===== Data for this exercise

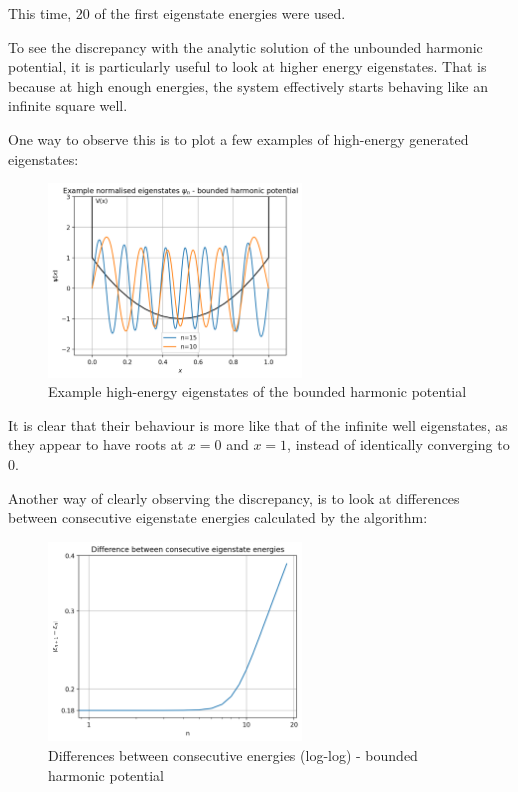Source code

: \documentclass[11pt]{article}
\begin{document}
This time, 20 of the first eigenstate energies were used.

To see the discrepancy with the analytic solution of the unbounded harmonic potential,
it is particularly useful to look at higher energy eigenstates. That is because
at high enough energies, the system effectively starts behaving like an infinite
square well.

One way to observe this is to plot a few examples of high-energy generated eigenstates:

\begin{figure}[h]
  \centering
  \includegraphics[width=0.6\textwidth]{ex_eigenstates3.png}
  \caption{Example high-energy eigenstates of the bounded harmonic potential}
\end{figure}

It is clear that their behaviour is more like that of the infinite well eigenstates,
as they appear to have roots at $x=0$ and $x=1$, instead of identically 
converging to 0.

Another way of clearly observing the discrepancy, is to look at differences between
consecutive eigenstate energies calculated by the algorithm: 

\begin{figure}[h]
  \centering
  \includegraphics[width=0.6\textwidth]{diff_energies.png}
  \caption{Differences between consecutive energies (log-log) - bounded harmonic potential}
\end{figure}
\end{document}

==========

▶ Task prompt:
The exact lines from the beginning of the data through the one that contains "It is clear" must be given again, both ends included, and pictures must be left out.

▶ Answer:
Source code

: \documentclass[11pt]{article}
\begin{document}
This time, 20 of the first eigenstate energies were used.

To see the discrepancy with the analytic solution of the unbounded harmonic potential,
it is particularly useful to look at higher energy eigenstates. That is because
at high enough energies, the system effectively starts behaving like an infinite
square well.

One way to observe this is to plot a few examples of high-energy generated eigenstates:

\begin{figure}[h]
  \centering
  \includegraphics[width=0.6\textwidth]{ex_eigenstates3.png}
  \caption{Example high-energy eigenstates of the bounded harmonic potential}
\end{figure}

It is clear that their behaviour is more like that of the infinite well eigenstates,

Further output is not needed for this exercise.